While there is no hard and fast rule about this, and there are very mellow red Goldens and very energetic light colored Goldens, in general, red Goldens are more likely to have more field Golden in them while lighter colored Goldens have more show Golden in them. Field bred Goldens are more likely to have more energy than a show bred Golden.


----------



## Megora (Jun 7, 2010)

I agree with Carolyn... it really depends on the breeding. 

I've owned both redheads and blondies... and honestly, at one point I had one of each and they both took YEARS to calm down. 

My blond boy was 4 years old and sometimes only 2 legged (he had bilateral elbow dysplasia) but he was still a flight risk when off leash. 

When you visit the breeder, take a good look at the older dogs. See how they are, how obedient and calm they are, and that should give you a good idea about the puppies.

ETA - I should add that some redheads have both field and show lines in them. They aren't always pure field lines.


----------



## Selli-Belle (Jan 28, 2009)

Megora said:


> ETA - I should add that some redheads have both field and show lines in them. They aren't always pure field lines.


Yep, some redheads are show lines too.


----------



## sophiesadiehannah's mom (Feb 11, 2007)

i have 3 red heads, if they were any more laid back, they could be stuffed animals.


----------



## chipstone (May 24, 2010)

typically, a "red" golden is field bred...they are bred for their drive & desire to work, when they aren't being stimulated properly, this can be mistaken for "hyper".

Red goldens are actually referred to as dark goldens...not red (see GRCA & AKC) & therefore I would not be concerned with energy level having to do with the color of the dog, as I would with the breeding/socialization/training of the dog. I'm involved in English Cocker Spaniels too...in this breed, you have to pay VERY close attention to the color of the dogs, as breeding red to red can produce lots of mental & behavioral issues.


----------



## Kally76 (Jun 14, 2010)

sophie said:


> i have 3 red heads, if they were any more laid back, they could be stuffed animals.


 
Haha! Same here! I have one redhead and I literally poke him sometimes to make sure he is alive.


----------



## Megora (Jun 7, 2010)

chipstone said:


> Red goldens are actually referred to as dark goldens...not red (see GRCA & AKC)

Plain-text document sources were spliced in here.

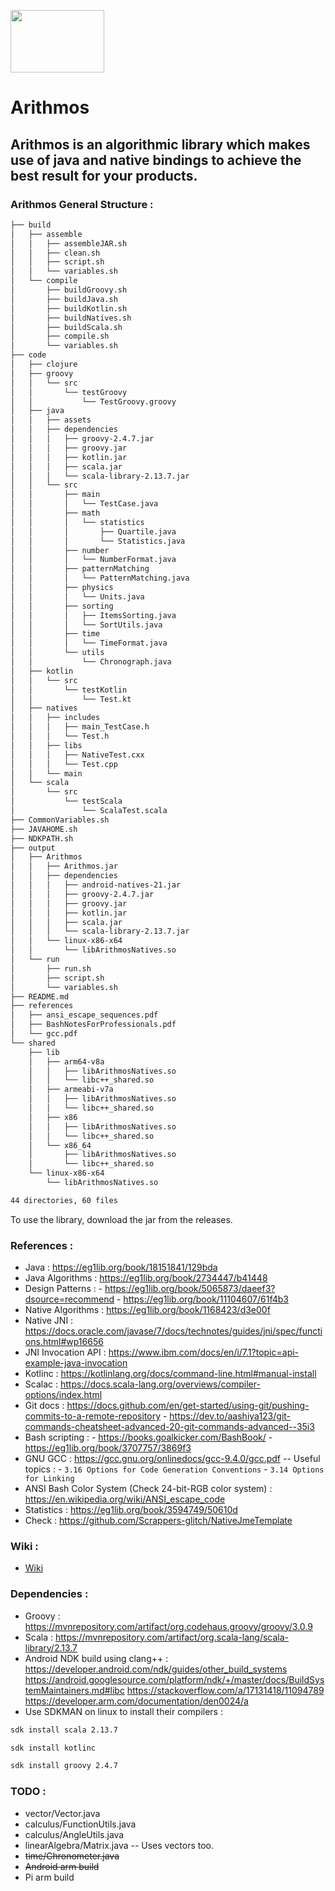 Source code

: <img src="https://user-images.githubusercontent.com/60224159/148698536-753320a3-44a0-42ea-9f47-afcb1d3f7cab.png" width="150" height="100"> <h1> Arithmos </h1>

## Arithmos is an algorithmic library which makes use of java and native bindings to achieve the best result for your products.

### Arithmos General Structure : 
```bash
├── build
│   ├── assemble
│   │   ├── assembleJAR.sh
│   │   ├── clean.sh
│   │   ├── script.sh
│   │   └── variables.sh
│   └── compile
│       ├── buildGroovy.sh
│       ├── buildJava.sh
│       ├── buildKotlin.sh
│       ├── buildNatives.sh
│       ├── buildScala.sh
│       ├── compile.sh
│       └── variables.sh
├── code
│   ├── clojure
│   ├── groovy
│   │   └── src
│   │       └── testGroovy
│   │           └── TestGroovy.groovy
│   ├── java
│   │   ├── assets
│   │   ├── dependencies
│   │   │   ├── groovy-2.4.7.jar
│   │   │   ├── groovy.jar
│   │   │   ├── kotlin.jar
│   │   │   ├── scala.jar
│   │   │   └── scala-library-2.13.7.jar
│   │   └── src
│   │       ├── main
│   │       │   └── TestCase.java
│   │       ├── math
│   │       │   └── statistics
│   │       │       ├── Quartile.java
│   │       │       └── Statistics.java
│   │       ├── number
│   │       │   └── NumberFormat.java
│   │       ├── patternMatching
│   │       │   └── PatternMatching.java
│   │       ├── physics
│   │       │   └── Units.java
│   │       ├── sorting
│   │       │   ├── ItemsSorting.java
│   │       │   └── SortUtils.java
│   │       ├── time
│   │       │   └── TimeFormat.java
│   │       └── utils
│   │           └── Chronograph.java
│   ├── kotlin
│   │   └── src
│   │       └── testKotlin
│   │           └── Test.kt
│   ├── natives
│   │   ├── includes
│   │   │   ├── main_TestCase.h
│   │   │   └── Test.h
│   │   ├── libs
│   │   │   ├── NativeTest.cxx
│   │   │   └── Test.cpp
│   │   └── main
│   └── scala
│       └── src
│           └── testScala
│               └── ScalaTest.scala
├── CommonVariables.sh
├── JAVAHOME.sh
├── NDKPATH.sh
├── output
│   ├── Arithmos
│   │   ├── Arithmos.jar
│   │   ├── dependencies
│   │   │   ├── android-natives-21.jar
│   │   │   ├── groovy-2.4.7.jar
│   │   │   ├── groovy.jar
│   │   │   ├── kotlin.jar
│   │   │   ├── scala.jar
│   │   │   └── scala-library-2.13.7.jar
│   │   └── linux-x86-x64
│   │       └── libArithmosNatives.so
│   └── run
│       ├── run.sh
│       ├── script.sh
│       └── variables.sh
├── README.md
├── references
│   ├── ansi_escape_sequences.pdf
│   ├── BashNotesForProfessionals.pdf
│   └── gcc.pdf
└── shared
    ├── lib
    │   ├── arm64-v8a
    │   │   ├── libArithmosNatives.so
    │   │   └── libc++_shared.so
    │   ├── armeabi-v7a
    │   │   ├── libArithmosNatives.so
    │   │   └── libc++_shared.so
    │   ├── x86
    │   │   ├── libArithmosNatives.so
    │   │   └── libc++_shared.so
    │   └── x86_64
    │       ├── libArithmosNatives.so
    │       └── libc++_shared.so
    └── linux-x86-x64
        └── libArithmosNatives.so

44 directories, 60 files
```

To use the library, download the jar from the releases.

### References : 
- Java : https://eg1lib.org/book/18151841/129bda
- Java Algorithms : https://eg1lib.org/book/2734447/b41448
- Design Patterns : - https://eg1lib.org/book/5065873/daeef3?dsource=recommend
		    - https://eg1lib.org/book/11104607/61f4b3
- Native Algorithms : https://eg1lib.org/book/1168423/d3e00f
- Native JNI : https://docs.oracle.com/javase/7/docs/technotes/guides/jni/spec/functions.html#wp16656
- JNI Invocation API : https://www.ibm.com/docs/en/i/7.1?topic=api-example-java-invocation
- Kotlinc : https://kotlinlang.org/docs/command-line.html#manual-install
- Scalac : https://docs.scala-lang.org/overviews/compiler-options/index.html
- Git docs : https://docs.github.com/en/get-started/using-git/pushing-commits-to-a-remote-repository - https://dev.to/aashiya123/git-commands-cheatsheet-advanced-20-git-commands-advanced--35i3
- Bash scripting : - https://books.goalkicker.com/BashBook/ 
		   - https://eg1lib.org/book/3707757/3869f3
- GNU GCC : https://gcc.gnu.org/onlinedocs/gcc-9.4.0/gcc.pdf
-- Useful topics : - `3.16 Options for Code Generation Conventions`
		   - `3.14 Options for Linking`
- ANSI Bash Color System (Check 24-bit-RGB color system) : https://en.wikipedia.org/wiki/ANSI_escape_code
- Statistics : https://eg1lib.org/book/3594749/50610d		 
- Check : https://github.com/Scrappers-glitch/NativeJmeTemplate

### Wiki : 
- [Wiki](https://github.com/Scrappers-glitch/Arithmos/wiki/How-to-use-Arithmos-%3F)

### Dependencies : 
- Groovy : https://mvnrepository.com/artifact/org.codehaus.groovy/groovy/3.0.9
- Scala : https://mvnrepository.com/artifact/org.scala-lang/scala-library/2.13.7
- Android NDK build using clang++ : https://developer.android.com/ndk/guides/other_build_systems
				    https://android.googlesource.com/platform/ndk/+/master/docs/BuildSystemMaintainers.md#libc
				    https://stackoverflow.com/a/17131418/11094789
                                    https://developer.arm.com/documentation/den0024/a
- Use SDKMAN on linux to install their compilers : 

```bash
sdk install scala 2.13.7
```

```bash 
sdk install kotlinc
```

```bash 
sdk install groovy 2.4.7
```

### TODO : 
- vector/Vector.java
- calculus/FunctionUtils.java
- calculus/AngleUtils.java
- linearAlgebra/Matrix.java -- Uses vectors too.
- <s> time/Chronometer.java </s>
- <s> Android arm build </s>
- Pi arm build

I was curious and looked at the Irish Setter breed standard for colors, simply because both our redheads were about "that" color. One was a deep red and the other was reddish gold, with definite reddish color on his back. Of the pics below, he was about the same shade at the first setter looking left.

Not to be bringing up the Irish Setter w/r to goldens. Having our guys misidentified as Irish Setters or labeled as mixed breeds was annoying enough. 

I just thought it was worth pointing out the color details. 

Further than that, some of the Irish Setters that I've seen at the vet are darker and deeper reds than those below. And usually have a lot more coat.  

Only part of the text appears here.